Майор Орландо, однако, преодолел пребольшущее разочарование, вышел в отставку и по прошествии двух лет, нужных для забывания московских милицейских секретов, репатриировался в Барселону, где был некогда рожден в квартире над зубоврачебным кабинетом, ибо папа — дантист, и откуда был при невыясненных обстоятельствах спасен для советской жизни.
— Что могу сказать о себе, — говорит мне Густавчик, ловко, одним лишь ногтем большого пальца очищая шримпов для огромного каталонского «братского», как он назвал его, салата. — Работаю, Гоша, частным сыщиком, под мышкой всегда пушка с патронами. Запросто покупаю в магазине то, что было раньше несбыточной мечтой, любого калибра, всегда в наличии.
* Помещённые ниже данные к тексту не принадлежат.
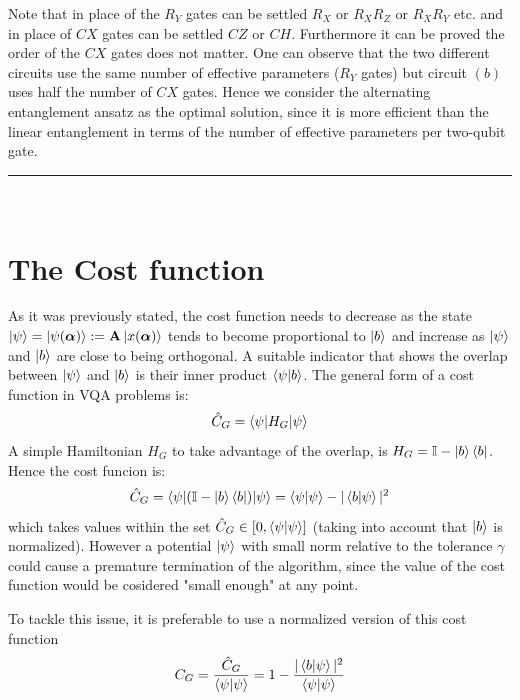 \documentclass[12pt]{article}
\begin{document}
Note that in place of the $R_Y$ gates can be settled $R_X$ or $R_XR_Z$ or $R_XR_Y$ etc. and in place of $CX$ gates can be settled $CZ$ or $CH$. Furthermore it can be proved the order of the $CX$ gates does not matter.
One can observe that the two different circuits use the same number of effective parameters ($R_Y$ gates) but circuit $(b)$ uses half the number of $CX$ gates. Hence we consider the alternating entanglement 
ansatz as the optimal solution, since it is more efficient than the linear entanglement in terms of the number of effective parameters per two-qubit gate.\\
\rule{\textwidth}{.5pt}\\
\section*{{\bf The Cost function}}
As it was previously stated, the cost function needs to decrease as the state $\left\vert{\psi}\right\rangle = \left\vert{\psi(\boldsymbol{\alpha})}\right\rangle:={\bf A}\left\vert{x(\boldsymbol{\alpha})}\right\rangle$ tends to become proportional to $\left\vert{b}\right\rangle$ and increase as $\left\vert{\psi}\right\rangle$ and $\left\vert{b}\right\rangle$ are close to being orthogonal.
A suitable indicator that shows the overlap between $\left\vert{\psi}\right\rangle$ and $\left\vert{b}\right\rangle$ is their inner product $\braket{\psi|b}$. The general form of a cost function in VQA problems is: 
$$\hat{C}_G  = \braket{\psi|H_G|\psi}$$
A simple Hamiltonian $H_G$ to take advantage of the overlap, is $H_G=\mathbb{I} -\left\vert{b}\right\rangle\left\langle{b}\right\vert$. Hence the cost funcion is:
$$\hat{C}_G  = \braket{\psi|(\mathbb{I} -\left\vert{b}\right\rangle\left\langle{b}\right\vert)|\psi}=\braket{\psi|\psi} - |\braket{b|\psi}|^2$$
which takes values within the set $\hat{C}_G \in [0,\braket{\psi|\psi}]$ (taking into account that $\left\vert{b}\right\rangle$ is normalized). However a potential $\left\vert{\psi}\right\rangle$ with small norm relative to the tolerance $\gamma$ 
could cause a premature termination of the algorithm, since the value of the cost function would be cosidered "small enough" at any point.

To tackle this issue, it is preferable to use a normalized version of this cost function 
$$C_G = \frac{\hat{C}_G}{\braket{\psi|\psi}}=1 - \frac{|\braket{b|\psi}|^2}{\braket{\psi|\psi}} $$
\end{document}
Жена по-прежнему хороша собой, есть и личная жизнь, дети растут, русская мама Капитолина Васильевна Онегина собирается к нам по израильской визе, твой кореш Шишленко обещал устроить, климат у нас в Барселоне предостаточный, и вот только ностальгия по России бередит душу, основательное, между прочим, явление.
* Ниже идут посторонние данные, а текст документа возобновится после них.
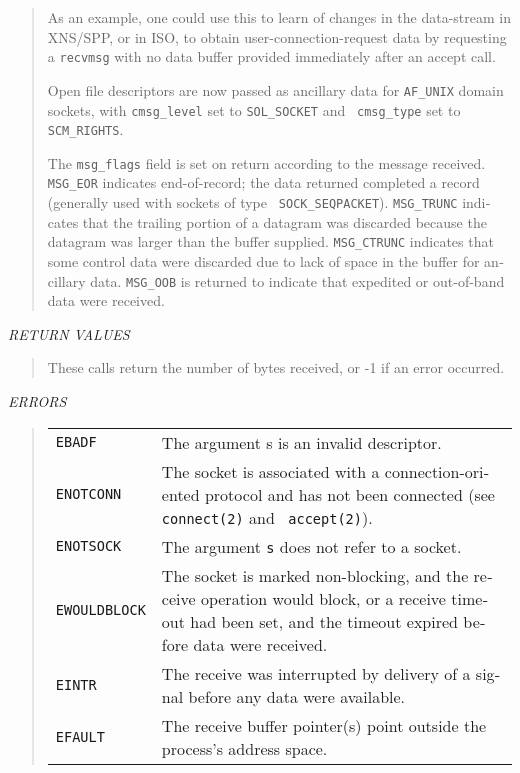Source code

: \begin{appendix}
\begin{english}
\begin{quote}
	As an example, one could use this to learn of changes in the
	data-stream in XNS/SPP, or in ISO, to obtain user-connection-request
	data by requesting a {\tt recvmsg} with no data buffer provided
	immediately after an accept call.

	Open file descriptors are now passed as ancillary data for {\tt AF\_UNIX}
	domain sockets, with {\tt cmsg\_level} set to {\tt SOL\_SOCKET} and {\tt
	cmsg\_type} set to {\tt SCM\_RIGHTS}.

	The {\tt msg\_flags} field is set on return according to the message
	received. {\tt MSG\_EOR} indicates end-of-record; the data returned
	completed a record (generally used with sockets of type {\tt
	SOCK\_SEQPACKET}). {\tt MSG\_TRUNC} indicates that the trailing
	portion of a datagram was discarded because the datagram was larger
	than the buffer supplied. {\tt MSG\_CTRUNC} indicates that some
	control data were discarded due to lack of space in the buffer for
	ancillary data. {\tt MSG\_OOB} is returned to indicate that
	expedited or out-of-band data were received.
\end{quote}

{\sl RETURN VALUES}
\begin{quote}
 	These calls return the number of bytes received, or -1 if
 	an error occurred.
\end{quote}

{\sl ERRORS}
\begin{quote}
\begin{tabular}{lp{8cm}}
	{\tt EBADF} &
		The argument s is an invalid descriptor.\\
	{\tt ENOTCONN} &
		The socket is associated with a connection-oriented protocol
		and has not been connected (see {\tt connect(2)} and {\tt
accept(2)}).\\

	{\tt ENOTSOCK} &
		The argument {\tt s} does not refer to a socket.\\
	{\tt EWOULDBLOCK} &
		The socket is marked non-blocking, and the receive
		operation would block, or a receive timeout had
		been set, and the timeout expired before data were
		received.\\
	{\tt EINTR} &
		The receive was interrupted by delivery of a signal before any data
		were available.\\
	{\tt EFAULT} &
		The receive buffer pointer(s) point outside the process's address
space.
\end{tabular}
\end{quote}


\end{english}
\end{appendix}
В связи с этим, Гоша, каждый год езжу в Нью-Йорк, а здесь, чтобы оправдать поездку, работаю у Сашки Калашникова бодигардом. Должен признаться, что стараюсь здесь подольше задержаться, русская жизнь засасывает. Не хватало нам здесь тебя, Гоша, но вот ты здесь, и все в порядке, мы теперь все тут с тобой как бы дома.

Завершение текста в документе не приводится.